In: Economics
On 4/6/2000, Airbnb, the home-sharing company, said it was raising $1 billion from private-equity firms Silver Lake and Sixth Street Partners to bolster its financing. The funding comes at a steep price: $1 billion of debt with an interest rate of more than 10%. While some investors declined to put in new money after Airbnb said it wouldn't replace its CEO and others didn't participate because they didn't think the terms were favorable, Silver Lake and Sixth Street Partners said they had faith in the business and existing leadership team. Airbnb hasn't addressed its plans for a public offering, which had previously been considered the hottest prospective IPO of 2020. Airbnb is now weighing plans to raise as much as $1 billion more in new financing, said the people familiar with the matter.
According to the WSJ article (please see the attached under Week2 reading assignment), please discuss (1) The issues facing Airbnb stemming from Covid-19. (2) Irrespective of Covid-19, what challenges does Airbnb face with respect to its cost structure and business model? (3) Why are the financing terms for the $1 billion it raised so onerous? What other financing options do you believe Airbnb could have explored?
1)
Airbnb's value fell from $31B dollar in 2017 to $18B dollar in
2020 leading up to 42% loss caused by coronavirus.

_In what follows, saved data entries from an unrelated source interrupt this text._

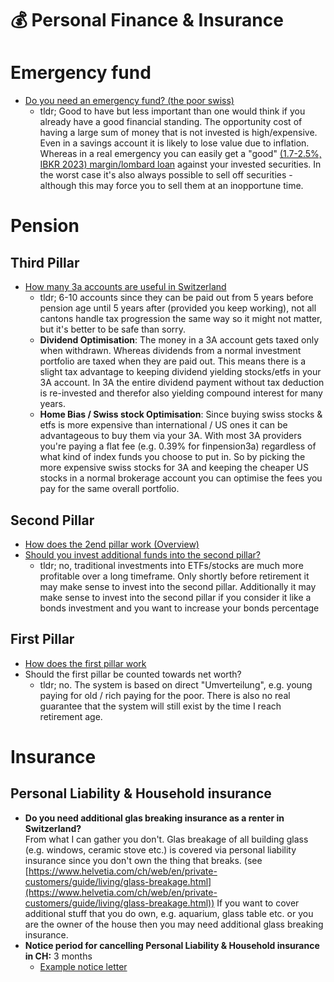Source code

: # 💰 Personal Finance & Insurance

# Emergency fund

* [Do you need an emergency fund? (the poor swiss)](https://thepoorswiss.com/emergency-fund/)
  * tldr; Good to have but less important than one would think if you already have a good financial standing. The opportunity cost of having a large sum of money that is not invested is high/expensive. Even in a savings account it is likely to lose value due to inflation. Whereas in a real emergency you can easily get a "good" [(1.7-2.5%, IBKR 2023) margin/lombard loan](https://thepoorswiss.com/margin-loans/) against your invested securities. In the worst case it's also always possible to sell off securities - although this may force you to sell them at an inopportune time.

# Pension

## Third Pillar

* [How many 3a accounts are useful in Switzerland](https://finpension.ch/en/how-many-3a-accounts-make-any-sense-at-all/)
  * tldr; 6-10 accounts since they can be paid out from 5 years before pension age until 5 years after (provided you keep working), not all cantons handle tax progression the same way so it might not matter, but it's better to be safe than sorry.
  * **Dividend Optimisation**: The money in a 3A account gets taxed only when withdrawn. Whereas dividends from a normal investment portfolio are taxed when they are paid out. This means there is a slight tax advantage to keeping dividend yielding stocks/etfs in your 3A account. In 3A the entire dividend payment without tax deduction is re-invested and therefor also yielding compound interest for many years.
  * **Home Bias / Swiss stock Optimisation**: Since buying swiss stocks & etfs is more expensive than international / US ones it can be advantageous to buy them via your 3A. With most 3A providers you're paying a flat fee (e.g. 0.39% for finpension3a) regardless of what kind of index funds you choose to put in. So by picking the more expensive swiss stocks for 3A and keeping the cheaper US stocks in a normal brokerage account you can optimise the fees you pay for the same overall portfolio.

## Second Pillar

* [How does the 2end pillar work (Overview)](https://thepoorswiss.com/second-pillar-retirement-switzerland/)
* [Should you invest additional funds into the second pillar?](https://thepoorswiss.com/should-you-contribute-to-your-second-pillar/)
  * tldr; no, traditional investments into ETFs/stocks are much more profitable over a long timeframe. Only shortly before retirement it may make sense to invest into the second pillar.  Additionally it may make sense to invest into the second pillar if you consider it like a bonds investment and you want to increase your bonds percentage

## First Pillar

* [How does the first pillar work](https://thepoorswiss.com/first-pillar-retirement-switzerland/)
* Should the first pillar be counted towards net worth?
  * tldr; no. The system is based on direct "Umverteilung", e.g. young paying for old / rich paying for the poor. There is also no real guarantee that the system will still exist by the time I reach retirement age.

# Insurance

## Personal Liability & Household insurance

* **Do you need additional glas breaking insurance as a renter in Switzerland?**\
  From what I can gather you don't. Glas breakage of all building glass (e.g. windows, ceramic stove etc.) is covered via personal liability insurance since you don't own the thing that breaks. (see [https://www.helvetia.com/ch/web/en/private-customers/guide/living/glass-breakage.html](https://www.helvetia.com/ch/web/en/private-customers/guide/living/glass-breakage.html)) If you want to cover additional stuff that you do own, e.g. aquarium, glass table etc. or you are the owner of the house then you may need additional glass breaking insurance.
* **Notice period for cancelling Personal Liability & Household insurance in CH:** 3 months
  * [Example notice letter](https://www.baloise.ch/dam/jcr:1a2575bc-c749-4ff9-9bb9-e62180e865d6/K%C3%BCndigungsschreiben.pdf)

Airbnb basically connects a host to a guest.
Problems to the hosts
The changed policy by the company provided negligible control to
the hosts while deciding the cancellation fee. Since the travel
industry totally stopped, hosts started losing money.
Problems to the guests
To avail a full refund, the cancellation was needed to be done
between a specified period. Otherwise, the guests weren't eligible
for a refund. They were also required to submit various
health-related documents which were not possible for many guests
owing to the lockdown.
2)
Business model:
Airbnb basically connects a host to a guest. It takes a 3% cut from
a host and a 14% cut from the guest.
Airbnb has been famous for its short-term rentals and had no viable
competitor in the US and was clearly a market leader.
Airbnb needs to regain the trust of hosts and guests. They have
recently announced a $250M fund for helping the struggling hosts.
They have also raised $2B in order to have more costs on their
balance sheets.
3)
The debt cost is very high due to high perception of risk in the business. This business is low asset, so collateral for debt is low. Airbnb could have considered credit enhancement techniques, maybe internally or externally. For. eg, cash reserve fund, excess spread, tranches, overcollateralisation, surety bonds, letter of credit or bank guarantee.
Airbnb could have explored equity financing too. Also, convertible debt which would have provided the investors an option to convert the debt to equity.